Amazon.com is known for selection, convenience and low prices, a combination so powerful that the eventual extinction of traditional bookshops has been predicted for a decade or more.

Independent bookstores have had no chance to compete on selection or price since the earliest days of Amazon.com. Micawber's, located near the University of Minnesota's St. Paul campus, has maybe 15,000 titles this week. As early as 1998, Amazon.com founder Jeff Bezos had boasted of a selection so big that an Amazon.com bookstore would fill six football fields.

It wasn't just Amazon.com hurting independents, of course. The likes of the Barnes & Noble had price and selection advantages, too, although not enough to keep themselves from losing ground to Seattle-based Amazon.com. Then the Kindle e-reader came along.

Amazon.com began selling most e-book titles at $9.99, cheaper than it was buying them from publishers. And talk about convenience. Who needed overnight delivery when a new title started downloading to Kindle right away?

So the number of independent bookstores continued to decline.

Since 2009, however, they have managed to more than stabilize. Using membership in the American Booksellers Association as a proxy, the segment grew by about 20 percent in the past five years, to 1,971 stores.

Some store operators have figured out how to build a reputation for specializing in a particular category. Some have become skilled at hosting events or at using social media tools.

But the best of them understand that the value proposition, the basic idea behind what makes a customer buy anything from a business, is far more than the product. If buying decisions were only about the product, a printed book, none of these independents could last another year.

Customers of stores like Micawber's are hardly unaware of cheaper and faster books from Amazon.com. When I walked out with James Salter's novel "All That Is," it cost me $26.11. In checking later at Amazon.com, it would have cost $20.21, cheaper in part because Amazon.com wasn't planning to collect any sales tax.

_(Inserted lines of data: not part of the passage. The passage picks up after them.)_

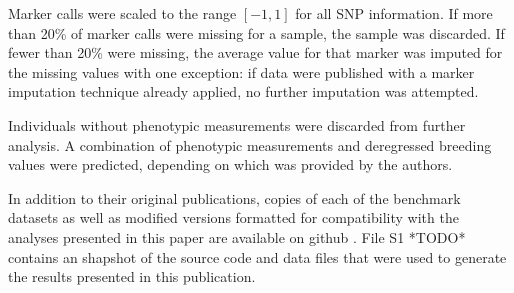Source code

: \ifdefined\showtablesandfigures
\fi

Marker calls were scaled to the range $[-1, 1]$ for all SNP information. If more than 20\% of
marker calls were missing for a sample, the sample was discarded. If fewer than 20\% were missing,
the average value for that marker was imputed for the missing values with one exception: if data were 
published with a marker imputation technique already applied, no further imputation was attempted.

Individuals without phenotypic measurements were discarded from further analysis. A combination of phenotypic 
measurements and deregressed breeding values were predicted, depending on which was provided by the authors.

In addition to their original publications, copies of each of the benchmark datasets as well 
as modified versions formatted for compatibility with the analyses presented in 
this paper are available on github \citep{mcdowell2016}. File S1 *TODO* contains an shapshot of the 
source code and data files that were used to generate the results presented in this publication.

%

It was still a purchase worth making at Micawber's.

If customers value the greeting from the staff, the smell of the books, the creak of the floor when browsing, the smile that comes from reading notes on the shelf with the idiosyncratic "Staff picks," those aspects of the shopping experience become part of what's purchased.

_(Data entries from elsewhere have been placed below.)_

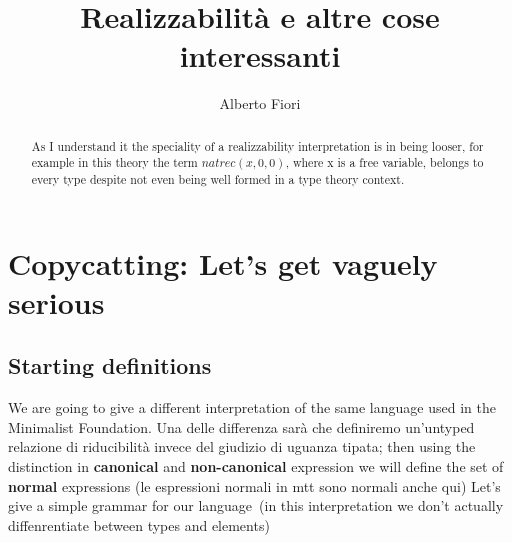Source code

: \documentclass[11pt,a5paper,draft,oneside]{amsbook}
\author{Alberto Fiori}
\title{Realizzabilità e altre cose interessanti}
\newcommand{\femph}{\textbf}
\begin{document}
\maketitle
\begin{abstract}
	As I understand it the speciality of a 
	realizzability 	interpretation is in 
	being looser, for example in this theory
	the term $natrec(x, 0, 0)$, where x is a free variable, belongs to every type despite not even being well formed in a type theory context. 
\end{abstract}

\section{Copycatting: Let's get vaguely serious}
	\subsection{Starting definitions}
		We are going to give a different interpretation 
		of the same language used in the Minimalist 
		Foundation. Una delle differenza sarà che definiremo
		un'untyped relazione di riducibilità invece 
		del giudizio di uguanza tipata; then using the distinction in \femph{canonical} and \femph{non-canonical} expression we will define the set of \femph{normal} expressions (le espressioni normali in mtt sono normali anche qui)
		Let's give a simple grammar for our language~(in this interpretation we don't actually diffenrentiate between types and elements)
		\
		  
\end{document}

Whether there are enough customers valuing the overall experience to let a shop survive long-term is anybody's guess. But one of the most foolish things any owner could do today is place a Kindle on the counter.

Just display it, not even sell one. These are at-a-glance reminders of the Amazon.com value proposition and a thumb right in the eye of the shop's owner.

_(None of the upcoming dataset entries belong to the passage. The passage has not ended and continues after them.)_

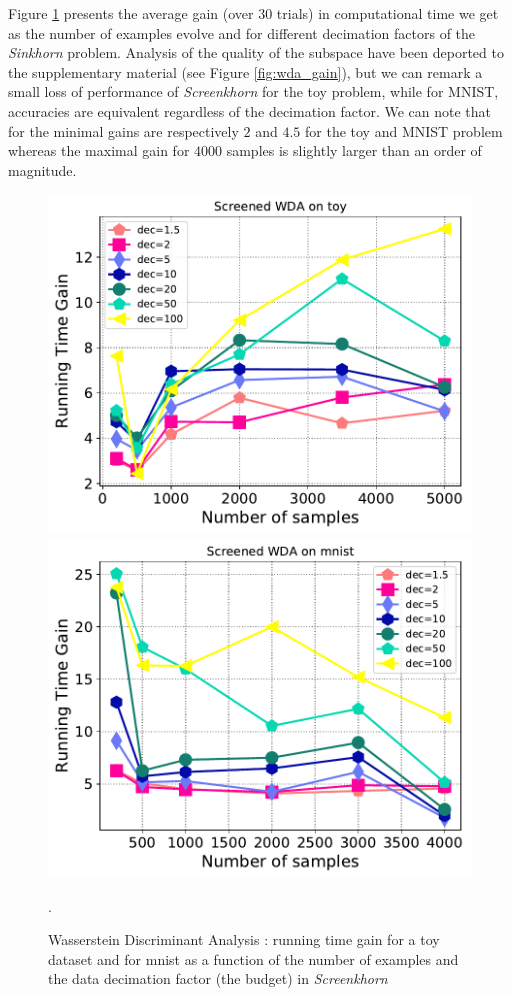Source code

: Figure \ref{fig:wda} presents the average gain (over $30$ trials) in computational time we get as the number of examples evolve and for different decimation factors of the \emph{Sinkhorn} problem.
Analysis of the quality of the subspace have been deported to the supplementary material (see Figure \ref{fig:wda_gain}), but we can remark a small loss of performance of \emph{Screenkhorn} for the toy problem, while
for MNIST, accuracies are equivalent regardless of the decimation factor.  We can note
that for the minimal gains are respectively $2$ and $4.5$ for the toy and MNIST problem
whereas the maximal gain for $4000$ samples is slightly larger than an order of magnitude. 

\begin{figure}[t]
	\centering
	\includegraphics[width=6.cm]{./figs/wda_gain_toy.pdf}
\includegraphics[width=6.cm]{./figs/wda_gain_mnist.pdf}
	\caption{Wasserstein Discriminant Analysis : running time gain for a toy dataset and for mnist as a function of the number of examples and the data decimation factor (the budget) in \emph{Screenkhorn}}.
	\label{fig:wda}
\end{figure}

And sales have been healthy enough for the independents to make it easier to say no. Micawber's makes more money than Amazon.com, as that company famously just reported another net loss. Manager Martin Schmutterer of Common Good Books, also in St. Paul, said sales are "up substantially from last fall."

Like Weyandt, Schmutterer hasn't for a moment seriously considered selling Kindles. Common Good sells e-readers made by Kobo, a technology platform that independent retailers banded together to pick for an electronic book option. Schmutterer said he only "hesitantly" sells a Kobo.

So when Schmutterer learned of Kindles available from Amazon.com, "my thought is we have a perfectly good e-book platform already," he said. "On top of that, why would we do business with the company that is trying to put us out of business?"